Realizou-se na passada semana uma reunião com a SEAF e a SEAP, a propósito da mesa negocial aberta em janeiro para discutir, essencialmente, a avaliação permanente e o regulamento de transferências.
Apesar de esta reunião ter ficado inicialmente prevista para fevereiro, apenas em junho fomos novamente chamados à mesa negocial, o que revela uma demora dificilmente compatível com a urgência das matérias em discussão e com as legítimas expectativas dos trabalhadores.
Assistimos a mais um momento de confronto entre as reivindicações dos trabalhadores e a posição do Governo. O STI esteve, está e estará sempre na linha da frente, sem hesitações, a defender o que é justo.

Avaliação Permanente — A Lei Especial não tem de se vergar à Lei Geral

O Governo informou que o regime previsto no Decreto-Lei n.º 132/2019 “colide” com o regime geral de avaliação da Administração Pública, o SIADAP. Rejeitamos esta leitura.

É um princípio elementar de Direito — lex specialis derogat legi generali — que a lei especial prevalece sobre a lei geral no seu âmbito próprio. A AT tem um regime jurídico-laboral próprio, com especificidades reconhecidas pelo Estado: regime remuneratório especial, carreiras especiais e funções de natureza inspetiva. Por isso, é juridicamente coerente e plenamente legítimo que essa especificidade se reflita igualmente no modelo de avaliação e de progressão profissional.

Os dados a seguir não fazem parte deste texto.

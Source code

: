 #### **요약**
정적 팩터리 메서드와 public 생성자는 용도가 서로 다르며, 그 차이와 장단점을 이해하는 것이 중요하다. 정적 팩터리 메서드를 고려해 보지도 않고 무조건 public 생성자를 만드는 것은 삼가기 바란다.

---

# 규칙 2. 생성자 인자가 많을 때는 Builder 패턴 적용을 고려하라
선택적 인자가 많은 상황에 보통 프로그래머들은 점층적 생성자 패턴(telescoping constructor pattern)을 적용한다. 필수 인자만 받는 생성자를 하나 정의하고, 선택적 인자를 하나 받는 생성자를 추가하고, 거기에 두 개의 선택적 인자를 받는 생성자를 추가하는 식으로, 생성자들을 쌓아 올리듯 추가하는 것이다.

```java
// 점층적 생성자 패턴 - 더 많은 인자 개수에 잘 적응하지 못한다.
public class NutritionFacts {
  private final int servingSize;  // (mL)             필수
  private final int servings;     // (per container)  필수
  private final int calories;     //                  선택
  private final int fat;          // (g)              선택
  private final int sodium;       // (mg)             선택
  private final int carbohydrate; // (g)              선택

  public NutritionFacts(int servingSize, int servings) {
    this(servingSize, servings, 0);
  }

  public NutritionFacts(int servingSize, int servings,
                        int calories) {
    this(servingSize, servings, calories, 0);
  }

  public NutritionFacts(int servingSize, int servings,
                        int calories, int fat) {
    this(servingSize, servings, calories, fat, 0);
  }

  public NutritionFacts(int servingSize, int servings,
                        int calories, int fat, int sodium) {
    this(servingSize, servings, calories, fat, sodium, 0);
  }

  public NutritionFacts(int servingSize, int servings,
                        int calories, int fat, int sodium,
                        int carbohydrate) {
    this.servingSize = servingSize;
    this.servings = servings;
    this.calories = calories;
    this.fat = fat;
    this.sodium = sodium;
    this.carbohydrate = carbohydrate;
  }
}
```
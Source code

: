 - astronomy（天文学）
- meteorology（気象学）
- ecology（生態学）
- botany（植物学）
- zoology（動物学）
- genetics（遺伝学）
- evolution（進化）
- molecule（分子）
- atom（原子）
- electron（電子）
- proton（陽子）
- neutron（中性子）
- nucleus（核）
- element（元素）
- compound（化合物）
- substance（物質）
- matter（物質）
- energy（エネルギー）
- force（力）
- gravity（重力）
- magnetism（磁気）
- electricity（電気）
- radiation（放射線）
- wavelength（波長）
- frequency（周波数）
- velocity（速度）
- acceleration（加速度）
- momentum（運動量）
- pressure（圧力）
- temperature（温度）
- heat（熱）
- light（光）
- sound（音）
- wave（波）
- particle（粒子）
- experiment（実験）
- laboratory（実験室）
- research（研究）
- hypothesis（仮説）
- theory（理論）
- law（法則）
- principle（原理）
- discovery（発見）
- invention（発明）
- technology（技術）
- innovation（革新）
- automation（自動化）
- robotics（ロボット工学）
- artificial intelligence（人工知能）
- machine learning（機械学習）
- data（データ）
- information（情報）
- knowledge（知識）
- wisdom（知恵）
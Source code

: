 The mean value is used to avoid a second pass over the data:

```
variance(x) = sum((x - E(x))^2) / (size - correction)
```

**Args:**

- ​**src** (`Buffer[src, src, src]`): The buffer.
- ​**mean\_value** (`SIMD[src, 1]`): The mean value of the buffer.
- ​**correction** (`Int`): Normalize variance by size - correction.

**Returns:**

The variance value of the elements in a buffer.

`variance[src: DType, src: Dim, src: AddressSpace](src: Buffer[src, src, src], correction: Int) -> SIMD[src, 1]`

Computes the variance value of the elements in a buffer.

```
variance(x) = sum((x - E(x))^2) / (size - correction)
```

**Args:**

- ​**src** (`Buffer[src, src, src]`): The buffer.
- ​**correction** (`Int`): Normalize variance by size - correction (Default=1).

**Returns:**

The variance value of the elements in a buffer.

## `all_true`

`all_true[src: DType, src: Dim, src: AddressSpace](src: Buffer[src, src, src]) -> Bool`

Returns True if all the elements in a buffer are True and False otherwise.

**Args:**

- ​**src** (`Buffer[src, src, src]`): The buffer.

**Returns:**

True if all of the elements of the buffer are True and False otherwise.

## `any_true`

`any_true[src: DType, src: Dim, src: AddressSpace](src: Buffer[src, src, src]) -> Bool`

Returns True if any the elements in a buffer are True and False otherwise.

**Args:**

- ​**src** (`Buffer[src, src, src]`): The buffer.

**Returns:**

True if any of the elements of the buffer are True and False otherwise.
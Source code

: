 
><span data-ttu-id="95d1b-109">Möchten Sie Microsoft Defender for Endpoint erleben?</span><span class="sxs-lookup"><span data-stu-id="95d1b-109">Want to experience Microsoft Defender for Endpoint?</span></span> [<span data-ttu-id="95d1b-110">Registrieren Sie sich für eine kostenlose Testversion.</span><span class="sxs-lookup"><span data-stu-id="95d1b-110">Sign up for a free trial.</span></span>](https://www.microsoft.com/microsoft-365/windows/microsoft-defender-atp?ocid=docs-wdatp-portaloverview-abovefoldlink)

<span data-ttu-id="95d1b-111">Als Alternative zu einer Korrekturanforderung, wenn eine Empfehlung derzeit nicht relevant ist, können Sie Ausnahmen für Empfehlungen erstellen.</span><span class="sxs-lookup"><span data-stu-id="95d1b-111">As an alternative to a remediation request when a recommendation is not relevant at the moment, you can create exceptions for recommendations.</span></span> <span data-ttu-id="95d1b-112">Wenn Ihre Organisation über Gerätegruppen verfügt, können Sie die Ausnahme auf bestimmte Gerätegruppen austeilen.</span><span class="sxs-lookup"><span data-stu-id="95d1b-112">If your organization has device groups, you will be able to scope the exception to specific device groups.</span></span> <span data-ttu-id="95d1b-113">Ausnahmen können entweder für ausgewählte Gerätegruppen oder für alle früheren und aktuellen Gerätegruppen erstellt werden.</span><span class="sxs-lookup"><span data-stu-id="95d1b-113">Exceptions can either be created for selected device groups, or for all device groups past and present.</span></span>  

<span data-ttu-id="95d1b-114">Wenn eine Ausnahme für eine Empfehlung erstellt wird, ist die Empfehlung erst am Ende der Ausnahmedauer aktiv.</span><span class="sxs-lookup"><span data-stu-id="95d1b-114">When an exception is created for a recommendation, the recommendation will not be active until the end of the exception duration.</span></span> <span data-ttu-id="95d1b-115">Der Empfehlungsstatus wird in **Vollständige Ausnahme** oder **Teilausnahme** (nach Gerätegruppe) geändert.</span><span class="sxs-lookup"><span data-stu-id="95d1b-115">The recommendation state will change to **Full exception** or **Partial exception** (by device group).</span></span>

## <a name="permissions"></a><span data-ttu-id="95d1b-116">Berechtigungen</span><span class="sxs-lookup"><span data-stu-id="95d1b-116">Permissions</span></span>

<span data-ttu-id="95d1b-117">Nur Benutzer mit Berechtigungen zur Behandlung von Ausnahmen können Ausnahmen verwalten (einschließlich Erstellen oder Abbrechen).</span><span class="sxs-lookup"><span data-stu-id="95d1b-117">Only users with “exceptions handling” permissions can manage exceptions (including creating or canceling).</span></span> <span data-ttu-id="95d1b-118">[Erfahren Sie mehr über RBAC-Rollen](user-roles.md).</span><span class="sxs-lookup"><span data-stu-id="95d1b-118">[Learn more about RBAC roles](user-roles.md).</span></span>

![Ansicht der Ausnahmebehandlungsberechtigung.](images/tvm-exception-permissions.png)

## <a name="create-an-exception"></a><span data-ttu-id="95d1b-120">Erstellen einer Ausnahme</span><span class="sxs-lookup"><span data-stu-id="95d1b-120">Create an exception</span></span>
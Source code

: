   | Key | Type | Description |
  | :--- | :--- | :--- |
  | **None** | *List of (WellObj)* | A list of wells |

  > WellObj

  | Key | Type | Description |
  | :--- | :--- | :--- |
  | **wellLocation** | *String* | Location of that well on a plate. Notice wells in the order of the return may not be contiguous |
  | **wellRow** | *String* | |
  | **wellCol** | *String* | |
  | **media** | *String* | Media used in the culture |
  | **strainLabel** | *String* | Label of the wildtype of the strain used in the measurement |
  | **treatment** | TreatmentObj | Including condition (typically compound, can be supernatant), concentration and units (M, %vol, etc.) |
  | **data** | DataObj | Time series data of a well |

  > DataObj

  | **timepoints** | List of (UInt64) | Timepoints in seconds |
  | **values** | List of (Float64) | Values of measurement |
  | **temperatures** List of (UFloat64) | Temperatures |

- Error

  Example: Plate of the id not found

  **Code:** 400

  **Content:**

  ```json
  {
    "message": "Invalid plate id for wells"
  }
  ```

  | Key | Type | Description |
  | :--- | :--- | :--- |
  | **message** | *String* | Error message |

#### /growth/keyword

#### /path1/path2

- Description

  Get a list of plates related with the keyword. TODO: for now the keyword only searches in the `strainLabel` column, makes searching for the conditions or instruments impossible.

Não aceitamos que se invoque o SIADAP geral para bloquear direitos e mecanismos de progressão que decorrem de um regime especial já consagrado para a AT. Acresce que a avaliação permanente vigorou na AT até 2019, na vigência do Decreto-Lei n.º 557/99, com resultados reconhecidos e contribuindo para os elevados níveis de desempenho e mérito que sucessivos governos têm atribuído aos trabalhadores da AT.

Se a Lei permite regimes especiais em tantas outras matérias, não há razão válida para que a avaliação permanente seja a única exceção. Basta recordar que no caso dos professores, o tempo de serviço que o então Primeiro-Ministro António Costa dizia ser impossível de recuperar, foi totalmente recuperado por iniciativa do atual Governo. Muitos outros exemplos poderíamos citar.
Por isso, exigimos:

  • Que se reconheça, a especificidade do regime de avaliação da AT face ao SIADAP geral, e se cumpra o definido no Decreto-Lei n.º 132/2019;
  • A retoma e o reforço da formação estruturada na AT, com investimento real e com efeito acelerador na carreira;

Se a avaliação permanente colide com o SIADAP, o caminho só poderá ser a eliminação do SIADAP como sistema de avaliação.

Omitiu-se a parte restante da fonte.